More than three years after they arrived in Dallas, joined at the crowns of their heads, the twin boys fly out for Egypt on Saturday. Strapped into separate seats, Ahmed and Mohamed will, for the first time, go home.
They were brought to this moment by a marathon operation and months of care, but they are not the only ones who return transformed. The twins’ parents are no longer the same anxious, flustered souls who arrived in the U.S. Likewise, in other ways, the boys have left a mark on the medical experts who cared for them, galvanized friendships across languages and cultures, and inspired generosity from people they have never met.
“We can’t thank the people of Dallas enough,” the twins’ mother, Sabah Abu el-Wafa, said through a translator. “They gave us what we wanted.”
What she wanted was the giddiness of the son who can today dart like a ping-pong ball around the family’s Dallas apartment, interrupting all who will listen, pausing momentarily to channel surf. Or the delight of the other son who can now sit beside her, engrossed in the buttons of a guest’s cellphone.

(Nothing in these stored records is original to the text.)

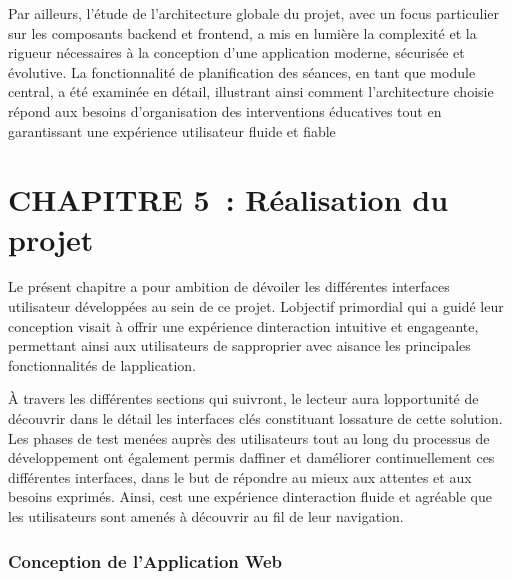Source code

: \documentclass[12pt,a4paper,twoside]{report}
\begin{document}
Par ailleurs, l'étude de l'architecture globale du projet, avec un focus
particulier sur les composants backend et frontend, a mis en lumière la
complexité et la rigueur nécessaires à la conception d'une application
moderne, sécurisée et évolutive. La fonctionnalité de planification des
séances, en tant que module central, a été examinée en détail,
illustrant ainsi comment l'architecture choisie répond aux besoins
d'organisation des interventions éducatives tout en garantissant une
expérience utilisateur fluide et fiable

\hypertarget{section-7}{%
\section{}\label{section-7}}

\hypertarget{chapitre-5-ruxe9alisation-du-projet}{%
\section{CHAPITRE 5~: Réalisation du
projet}\label{chapitre-5-ruxe9alisation-du-projet}}

Le présent chapitre a pour ambition de dévoiler les différentes
interfaces utilisateur développées au sein de ce projet.
L\textquotesingle objectif primordial qui a guidé leur conception visait
à offrir une expérience d\textquotesingle interaction intuitive et
engageante, permettant ainsi aux utilisateurs de
s\textquotesingle approprier avec aisance les principales
fonctionnalités de l\textquotesingle application.

À travers les différentes sections qui suivront, le lecteur aura
l\textquotesingle opportunité de découvrir dans le détail les interfaces
clés constituant l\textquotesingle ossature de cette solution. Les
phases de test menées auprès des utilisateurs tout au long du processus
de développement ont également permis d\textquotesingle affiner et
d\textquotesingle améliorer continuellement ces différentes interfaces,
dans le but de répondre au mieux aux attentes et aux besoins exprimés.
Ainsi, c\textquotesingle est une expérience
d\textquotesingle interaction fluide et agréable que les utilisateurs
sont amenés à découvrir au fil de leur navigation.

\hypertarget{conception-de-lapplication-web}{%
\subsubsection{\texorpdfstring{\hfill\break
Conception de l'Application
Web}{ Conception de l'Application Web}}\label{conception-de-lapplication-web}}
\end{document}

Ahmed and Mohamed, now 4, have become versed in Elmo, Batman, and mac and cheese, but they know little of their homeland. They have never seen the village in the Nile Valley where their parents were reared and their brother and sister still live, having been rushed to a Cairo hospital soon after their birth.
They arrived at Dallas/Fort Worth International Airport one hot day in June 2002, just after their first birthday. The Dallas-based World Craniofacial Foundation, which arranges medical care for poor children with skull deformities, sponsored their trip and arranged their treatment.

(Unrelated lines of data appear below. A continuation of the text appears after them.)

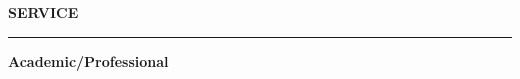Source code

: \documentclass{article}
\begin{document}
%
%



\noindent \LARGE \textbf{SERVICE} \normalsize

\noindent \rule{\textwidth}{1px}

\medskip

\Large \textbf{Academic/Professional} \normalsize

\medskip
\end{document}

Here, doctors learned that fused skulls were not the boys’ most daunting problem. Huddling beneath the bone, a thicket of veins bound the twins together. A team from the practice Neurosurgeons for Children would spend a year plotting the separation of the two. On Oct 13, 2003 – after 34 hours of work by a room of more than 50 surgeons, anesthesiologists, nurses and staff – a custom-built operating table was rolled apart.
“We have two boys,” a nurse announced to the waiting family.